Separation: suppose that $U = \cup_\alpha U_\alpha$ and $[z] \in \mathcal{F_k}(U)$ satisfies that $[z]|_{U_\alpha} = 0$ for all $\alpha$, where $z$ is a representing chain. Then for all $\alpha$, $z = \partial y_\alpha$ for some $y_\alpha \in C_{k+1}(X, X-U_\alpha; R),$ which implies that the union of the images of the nonzero simplices in $z$ is contained in $X - U_\alpha$ for all $\alpha$. Hence, the image is contained in $\cap_\alpha (X - U_\alpha) = X - U$, so any such $y_\alpha$ defines a chain in $C_{k+1}(X, X-U;R)$. Hence, $[z] = 0$.
$\mathcal F_k = \underline{0}$ for $k > n$: since $X$ is an $n$-manifold, $X$ has a basis of balls $B_\alpha$ contained in open sets $U_\alpha \cong \mathbb R^n$. By excision, $\mathcal F_k(U_\alpha) \cong H_k(U_\alpha, U_\alpha - B_\alpha) = 0$.
Since the presheaf is separated and is zero on a basis of open sets, the presheaf is identically zero.
$\mathcal F_n$ satisfies finite gluing: Say that $U_1$ and $U_2$ are open sets. Then the Mayer-Vietoris sequence for homology gives us the exact sequence
$$ 0 \to H_n(X, X - (U_1 \cup U_2);R) \to H_n(X, X-U_1;R) \oplus H_n(X,X-U_2;R) \to H_n(X, X - (U_1 \cap U_2);R),$$
where the left zero is because $\mathcal F_{n+1}$ is identically zero. This exactness is exactly the gluing property for $U_1$ and $U_2$, since the maps are induced by the inclusions of pairs, which are exactly the maps of $\mathcal F_n$.

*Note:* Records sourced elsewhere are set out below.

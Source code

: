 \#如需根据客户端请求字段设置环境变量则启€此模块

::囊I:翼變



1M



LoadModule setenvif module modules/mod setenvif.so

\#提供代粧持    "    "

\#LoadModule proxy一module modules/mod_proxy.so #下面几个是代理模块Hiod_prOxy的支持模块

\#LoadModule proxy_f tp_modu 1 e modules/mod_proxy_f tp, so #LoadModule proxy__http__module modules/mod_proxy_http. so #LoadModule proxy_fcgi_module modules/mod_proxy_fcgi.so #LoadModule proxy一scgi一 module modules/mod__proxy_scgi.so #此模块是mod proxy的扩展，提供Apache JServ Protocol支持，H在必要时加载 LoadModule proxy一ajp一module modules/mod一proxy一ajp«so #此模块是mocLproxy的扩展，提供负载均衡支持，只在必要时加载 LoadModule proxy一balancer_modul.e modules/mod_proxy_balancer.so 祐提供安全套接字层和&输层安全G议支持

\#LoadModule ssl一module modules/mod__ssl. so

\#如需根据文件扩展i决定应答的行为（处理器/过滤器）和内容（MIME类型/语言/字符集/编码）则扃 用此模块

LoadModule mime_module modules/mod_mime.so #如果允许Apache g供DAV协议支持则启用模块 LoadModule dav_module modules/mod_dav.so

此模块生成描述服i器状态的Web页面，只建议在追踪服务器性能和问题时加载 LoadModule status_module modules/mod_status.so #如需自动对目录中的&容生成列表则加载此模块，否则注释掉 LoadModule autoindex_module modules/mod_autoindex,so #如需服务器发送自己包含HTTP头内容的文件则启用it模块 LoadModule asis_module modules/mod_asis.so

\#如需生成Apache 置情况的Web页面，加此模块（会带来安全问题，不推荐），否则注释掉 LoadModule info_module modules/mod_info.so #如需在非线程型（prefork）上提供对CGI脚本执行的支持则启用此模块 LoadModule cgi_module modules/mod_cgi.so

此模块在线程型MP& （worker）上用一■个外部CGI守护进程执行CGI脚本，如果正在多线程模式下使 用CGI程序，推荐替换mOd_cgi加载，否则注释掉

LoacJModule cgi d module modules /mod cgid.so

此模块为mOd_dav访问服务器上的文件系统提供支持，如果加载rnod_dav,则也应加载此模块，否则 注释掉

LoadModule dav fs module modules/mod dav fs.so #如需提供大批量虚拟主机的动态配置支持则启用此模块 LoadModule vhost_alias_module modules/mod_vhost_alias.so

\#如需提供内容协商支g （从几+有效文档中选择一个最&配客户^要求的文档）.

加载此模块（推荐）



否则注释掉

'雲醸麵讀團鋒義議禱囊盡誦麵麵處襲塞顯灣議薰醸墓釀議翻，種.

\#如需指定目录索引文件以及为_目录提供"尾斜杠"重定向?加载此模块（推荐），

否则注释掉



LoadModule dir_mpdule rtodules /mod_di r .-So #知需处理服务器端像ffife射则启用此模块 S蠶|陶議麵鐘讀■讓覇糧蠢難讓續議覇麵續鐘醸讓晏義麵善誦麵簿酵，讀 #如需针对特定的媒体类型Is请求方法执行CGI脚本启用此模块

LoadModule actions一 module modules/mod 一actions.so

Remarks. Just this is enough to show that if $X$ is compact, then $H_n(X;R)$ is isomorphic to global sections of the $R$-orientation cover $X_R = \{(x, \mu_x) \mid \mu_x \in H_n(X, X-x;R)\} \to X$. For this is true on a basis of balls, and $X$ can be covered by finitely many such balls, at which point finite gluing of $\mathcal{F}_n$ and gluing of sections may be applied.